INFORMATION PROVIDED.
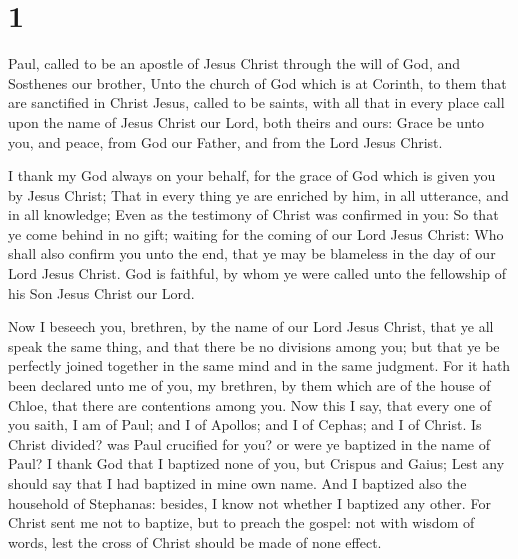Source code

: \hypertarget{section}{%
\section{1}\label{section}}

 Paul, called to be an apostle of Jesus Christ through the
will of God, and Sosthenes our brother,  Unto the church of
God which is at Corinth, to them that are sanctified in Christ Jesus,
called to be saints, with all that in every place call upon the name of
Jesus Christ our Lord, both theirs and ours:  Grace be unto
you, and peace, from God our Father, and from the Lord Jesus Christ.

 I thank my God always on your behalf, for the grace of God
which is given you by Jesus Christ;  That in every thing ye
are enriched by him, in all utterance, and in all knowledge;
 Even as the testimony of Christ was confirmed in you:
 So that ye come behind in no gift; waiting for the coming
of our Lord Jesus Christ:  Who shall also confirm you unto
the end, that ye may be blameless in the day of our Lord Jesus Christ.
 God is faithful, by whom ye were called unto the fellowship
of his Son Jesus Christ our Lord.

 Now I beseech you, brethren, by the name of our Lord Jesus
Christ, that ye all speak the same thing, and that there be no divisions
among you; but that ye be perfectly joined together in the same mind and
in the same judgment.  For it hath been declared unto me of
you, my brethren, by them which are of the house of Chloe, that there
are contentions among you.  Now this I say, that every one
of you saith, I am of Paul; and I of Apollos; and I of Cephas; and I of
Christ.  Is Christ divided? was Paul crucified for you? or
were ye baptized in the name of Paul?  I thank God that I
baptized none of you, but Crispus and Gaius;  Lest any
should say that I had baptized in mine own name.  And I
baptized also the household of Stephanas: besides, I know not whether I
baptized any other.  For Christ sent me not to baptize, but
to preach the gospel: not with wisdom of words, lest the cross of Christ
should be made of none effect.

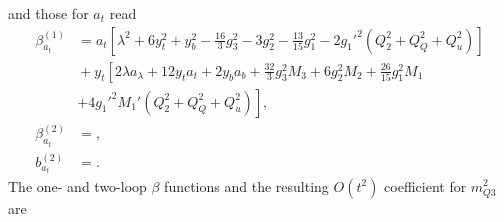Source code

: \documentclass[preprint,amsmath,amssymb,aps,superscriptaddress,prd,showpacs,floatfix,nofootinbib]{revtex4-1}
\begin{document}
and those for $a_t$ read
\begin{subequations}
\begin{align}
\beta_{a_t}^{(1)}&=a_t\left [ \lambda^2+6y_t^2+y_b^2-\frac{16}{3}g_3^2-3g_2^2-\frac{13}{15}g_1^2-2g_1'^2\left ( Q_2^2+Q_Q^2+Q_u^2 \right )\right ]\nonumber\\
&{}+y_t\left [ 2\lambda a_\lambda + 12y_ta_t+2y_ba_b+\frac{32}{3}g_3^2M_3+6g_2^2M_2+\frac{26}{15}g_1^2M_1\right.\nonumber\\
&{}\left.+4g_1'^2M_1'\left ( Q_2^2+Q_Q^2+Q_u^2 \right )\right ],\label{eq:USSMTYu22BetaOneLoop}\\
\beta_{a_t}^{(2)}&=,\label{eq:USSMTYu22BetaTwoLoop}\\
b_{a_t}^{(2)}&=.\label{eq:USSMTYu22Ot2Coeff}
\end{align}
\end{subequations}
The one- and two-loop $\beta$ functions and the resulting $O(t^2)$ coefficient for $m_{Q3}^2$ are 
\end{document}

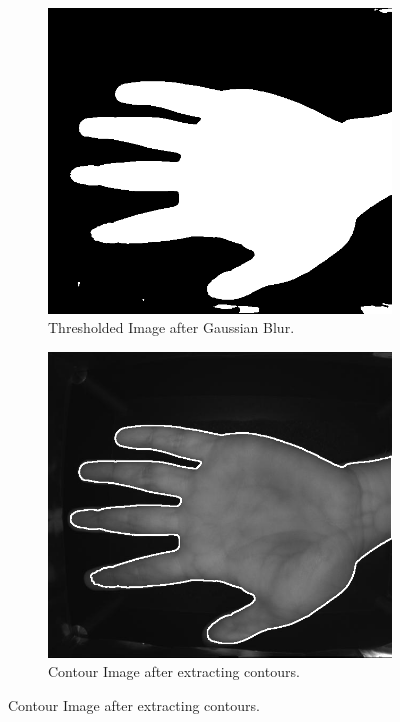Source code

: \begin{enumerate}
    \begin{figure}[!ht]
        \centering
        \begin{subfigure}[t]{0.48\columnwidth}
            \includegraphics[width=\textwidth]{./images/preprocessing/thresholded_image.png}
            \caption{Thresholded Image after Gaussian Blur.} 
            \label{fig:thresholded_image}
        \end{subfigure}
        \hfill
        \begin{subfigure}[t]{0.48\columnwidth}
            \includegraphics[width=\textwidth]{./images/preprocessing/contour_image.png}
            \caption{Contour Image after extracting contours.}
            \label{fig:contour_image}
        \end{subfigure}
    \end{figure}


\end{enumerate}
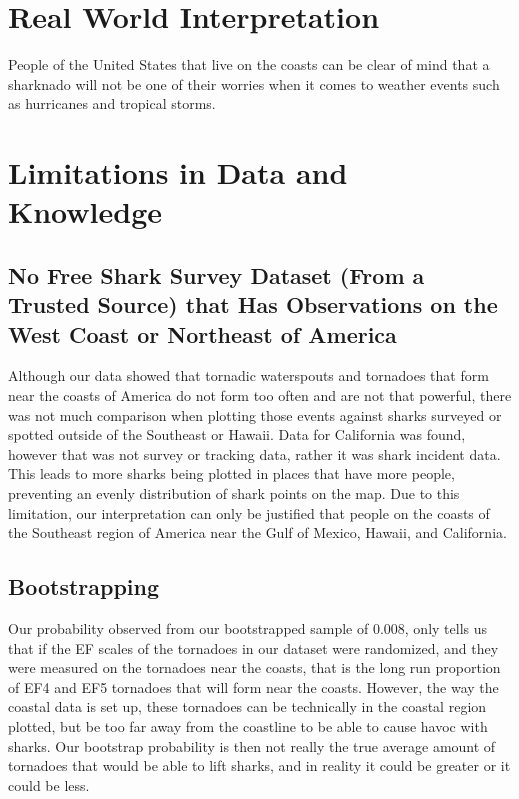 \documentclass[
  letterpaper,
  DIV=11,
  numbers=noendperiod]{scrreprt}
\begin{document}
\section{Real World Interpretation}\label{real-world-interpretation}

People of the United States that live on the coasts can be clear of mind
that a sharknado will not be one of their worries when it comes to
weather events such as hurricanes and tropical storms.

\section{Limitations in Data and
Knowledge}\label{limitations-in-data-and-knowledge}

\subsection{No Free Shark Survey Dataset (From a Trusted Source) that
Has Observations on the West Coast or Northeast of
America}\label{no-free-shark-survey-dataset-from-a-trusted-source-that-has-observations-on-the-west-coast-or-northeast-of-america}

Although our data showed that tornadic waterspouts and tornadoes that
form near the coasts of America do not form too often and are not that
powerful, there was not much comparison when plotting those events
against sharks surveyed or spotted outside of the Southeast or Hawaii.
Data for California was found, however that was not survey or tracking
data, rather it was shark incident data. This leads to more sharks being
plotted in places that have more people, preventing an evenly
distribution of shark points on the map. Due to this limitation, our
interpretation can only be justified that people on the coasts of the
Southeast region of America near the Gulf of Mexico, Hawaii, and
California.

\subsection{Bootstrapping}\label{bootstrapping}

Our probability observed from our bootstrapped sample of 0.008, only
tells us that if the EF scales of the tornadoes in our dataset were
randomized, and they were measured on the tornadoes near the coasts,
that is the long run proportion of EF4 and EF5 tornadoes that will form
near the coasts. However, the way the coastal data is set up, these
tornadoes can be technically in the coastal region plotted, but be too
far away from the coastline to be able to cause havoc with sharks. Our
bootstrap probability is then not really the true average amount of
tornadoes that would be able to lift sharks, and in reality it could be
greater or it could be less.
\end{document}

EXERCISE INSTRUCTIONS.
Search the listing for the word "same", and copy every line in which it is found.

EXPECTED ANSWER.
Christ, that ye all speak the same thing, and that there be no divisions
among you; but that ye be perfectly joined together in the same mind and
in the same judgment.  For it hath been declared unto me of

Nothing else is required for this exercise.